#### The problem:
From start to finish, set down the entries below exactly, leaving out the pictures.

--------

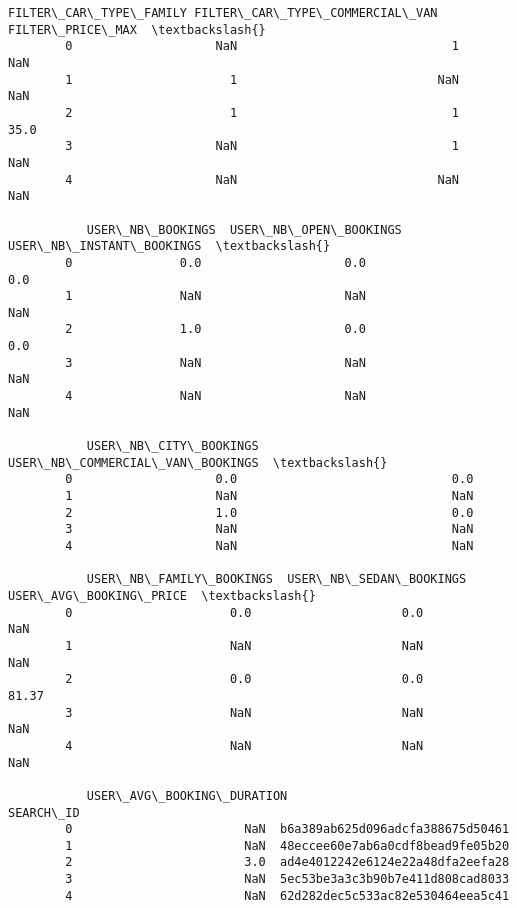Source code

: \documentclass[11pt]{article}
\begin{document}
\begin{Verbatim}[commandchars=\\\{\}]
          FILTER\_CAR\_TYPE\_FAMILY FILTER\_CAR\_TYPE\_COMMERCIAL\_VAN  FILTER\_PRICE\_MAX  \textbackslash{}
        0                    NaN                              1               NaN   
        1                      1                            NaN               NaN   
        2                      1                              1              35.0   
        3                    NaN                              1               NaN   
        4                    NaN                            NaN               NaN   
        
           USER\_NB\_BOOKINGS  USER\_NB\_OPEN\_BOOKINGS  USER\_NB\_INSTANT\_BOOKINGS  \textbackslash{}
        0               0.0                    0.0                       0.0   
        1               NaN                    NaN                       NaN   
        2               1.0                    0.0                       0.0   
        3               NaN                    NaN                       NaN   
        4               NaN                    NaN                       NaN   
        
           USER\_NB\_CITY\_BOOKINGS  USER\_NB\_COMMERCIAL\_VAN\_BOOKINGS  \textbackslash{}
        0                    0.0                              0.0   
        1                    NaN                              NaN   
        2                    1.0                              0.0   
        3                    NaN                              NaN   
        4                    NaN                              NaN   
        
           USER\_NB\_FAMILY\_BOOKINGS  USER\_NB\_SEDAN\_BOOKINGS  USER\_AVG\_BOOKING\_PRICE  \textbackslash{}
        0                      0.0                     0.0                     NaN   
        1                      NaN                     NaN                     NaN   
        2                      0.0                     0.0                   81.37   
        3                      NaN                     NaN                     NaN   
        4                      NaN                     NaN                     NaN   
        
           USER\_AVG\_BOOKING\_DURATION                         SEARCH\_ID  
        0                        NaN  b6a389ab625d096adcfa388675d50461  
        1                        NaN  48eccee60e7ab6a0cdf8bead9fe05b20  
        2                        3.0  ad4e4012242e6124e22a48dfa2eefa28  
        3                        NaN  5ec53be3a3c3b90b7e411d808cad8033  
        4                        NaN  62d282dec5c533ac82e530464eea5c41  
\end{Verbatim}
            
\end{document}
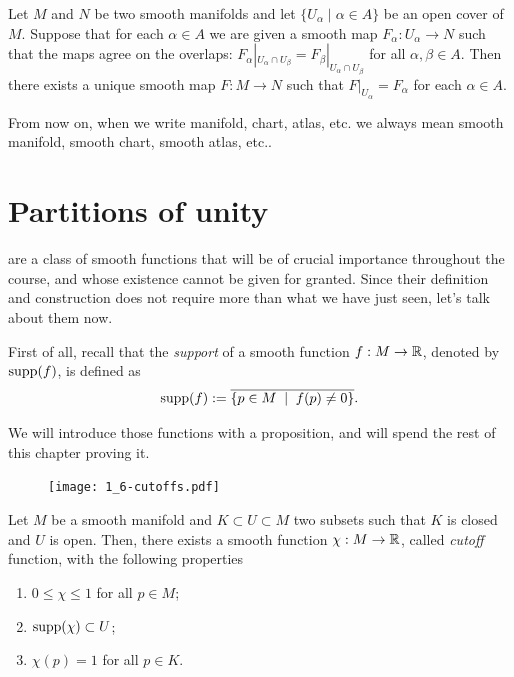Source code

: \begin{proposition}
  Let $M$ and $N$ be two smooth manifolds and let $\{U_\alpha\mid\alpha\in A\}$ be an open cover of $M$.
  Suppose that for each $\alpha\in A$ we are given a smooth map $F_
  \alpha:U_\alpha\to N$ such that the maps agree on the overlaps: $F_\alpha|_{U_\alpha\cap U_\beta} = F_\beta|_{U_\alpha\cap U_\beta}$ for all $\alpha,\beta\in A$. 
  Then there exists a unique smooth map $F:M\to N$ such that $F|_{U_\alpha} = F_\alpha$ for each $\alpha\in A$.
\end{proposition}

\begin{tcolorbox}
From now on, when we write manifold, chart, atlas, etc. we always mean smooth manifold, smooth chart, smooth atlas, etc..
\end{tcolorbox}

\section{Partitions of unity}

 are a class of smooth functions that will be of crucial importance throughout the course, and whose existence cannot be given for granted.
Since their definition and construction does not require more than what we have just seen, let's talk about them now.

First of all, recall that the \emph{support} of a smooth function $f: M \to \mathbb{R}$, denoted by $\operatorname{supp}(f)$, is defined as
\begin{equation}
  \operatorname{supp}(f) := \overline{\{ p\in M \;\mid\; f(p) \neq 0\}}.
\end{equation}

We will introduce those functions with a proposition, and will spend the rest of this chapter proving it.

\begin{figure}[htp!]
  \texttt{[image: 1\_6-cutoffs.pdf]}
\end{figure}

\begin{proposition}\label{prop:cutoff}
  Let $M$ be a smooth manifold and $K\subset U\subset M$ two subsets such that $K$ is closed and $U$ is open.
  Then, there exists a smooth function $\chi: M \to\mathbb{R}$, called \emph{cutoff} function, with the following properties
  \begin{enumerate}
    \item $0 \leq \chi \leq 1$ for all $p\in M$;
    \item $\operatorname{supp}(\chi)\subset U$;
    \item $\chi(p) = 1$ for all $p\in K$.
  \end{enumerate}
\end{proposition}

--------

#### Result for this exercise:
Source code

: \documentclass[11pt]{article}
\begin{document}
\begin{Verbatim}[commandchars=\\\{\}]
          FILTER\_CAR\_TYPE\_FAMILY FILTER\_CAR\_TYPE\_COMMERCIAL\_VAN  FILTER\_PRICE\_MAX  \textbackslash{}
        0                    NaN                              1               NaN   
        1                      1                            NaN               NaN   
        2                      1                              1              35.0   
        3                    NaN                              1               NaN   
        4                    NaN                            NaN               NaN   
        
           USER\_NB\_BOOKINGS  USER\_NB\_OPEN\_BOOKINGS  USER\_NB\_INSTANT\_BOOKINGS  \textbackslash{}
        0               0.0                    0.0                       0.0   
        1               NaN                    NaN                       NaN   
        2               1.0                    0.0                       0.0   
        3               NaN                    NaN                       NaN   
        4               NaN                    NaN                       NaN   
        
           USER\_NB\_CITY\_BOOKINGS  USER\_NB\_COMMERCIAL\_VAN\_BOOKINGS  \textbackslash{}
        0                    0.0                              0.0   
        1                    NaN                              NaN   
        2                    1.0                              0.0   
        3                    NaN                              NaN   
        4                    NaN                              NaN   
        
           USER\_NB\_FAMILY\_BOOKINGS  USER\_NB\_SEDAN\_BOOKINGS  USER\_AVG\_BOOKING\_PRICE  \textbackslash{}
        0                      0.0                     0.0                     NaN   
        1                      NaN                     NaN                     NaN   
        2                      0.0                     0.0                   81.37   
        3                      NaN                     NaN                     NaN   
        4                      NaN                     NaN                     NaN   
        
           USER\_AVG\_BOOKING\_DURATION                         SEARCH\_ID  
        0                        NaN  b6a389ab625d096adcfa388675d50461  
        1                        NaN  48eccee60e7ab6a0cdf8bead9fe05b20  
        2                        3.0  ad4e4012242e6124e22a48dfa2eefa28  
        3                        NaN  5ec53be3a3c3b90b7e411d808cad8033  
        4                        NaN  62d282dec5c533ac82e530464eea5c41  
\end{Verbatim}
            
\end{document}
Source code

: \begin{proposition}
  Let $M$ and $N$ be two smooth manifolds and let $\{U_\alpha\mid\alpha\in A\}$ be an open cover of $M$.
  Suppose that for each $\alpha\in A$ we are given a smooth map $F_
  \alpha:U_\alpha\to N$ such that the maps agree on the overlaps: $F_\alpha|_{U_\alpha\cap U_\beta} = F_\beta|_{U_\alpha\cap U_\beta}$ for all $\alpha,\beta\in A$. 
  Then there exists a unique smooth map $F:M\to N$ such that $F|_{U_\alpha} = F_\alpha$ for each $\alpha\in A$.
\end{proposition}

\begin{tcolorbox}
From now on, when we write manifold, chart, atlas, etc. we always mean smooth manifold, smooth chart, smooth atlas, etc..
\end{tcolorbox}

\section{Partitions of unity}

 are a class of smooth functions that will be of crucial importance throughout the course, and whose existence cannot be given for granted.
Since their definition and construction does not require more than what we have just seen, let's talk about them now.

First of all, recall that the \emph{support} of a smooth function $f: M \to \mathbb{R}$, denoted by $\operatorname{supp}(f)$, is defined as
\begin{equation}
  \operatorname{supp}(f) := \overline{\{ p\in M \;\mid\; f(p) \neq 0\}}.
\end{equation}

We will introduce those functions with a proposition, and will spend the rest of this chapter proving it.

\begin{figure}[htp!]
  \texttt{[image: 1\_6-cutoffs.pdf]}
\end{figure}

\begin{proposition}\label{prop:cutoff}
  Let $M$ be a smooth manifold and $K\subset U\subset M$ two subsets such that $K$ is closed and $U$ is open.
  Then, there exists a smooth function $\chi: M \to\mathbb{R}$, called \emph{cutoff} function, with the following properties
  \begin{enumerate}
    \item $0 \leq \chi \leq 1$ for all $p\in M$;
    \item $\operatorname{supp}(\chi)\subset U$;
    \item $\chi(p) = 1$ for all $p\in K$.
  \end{enumerate}
\end{proposition}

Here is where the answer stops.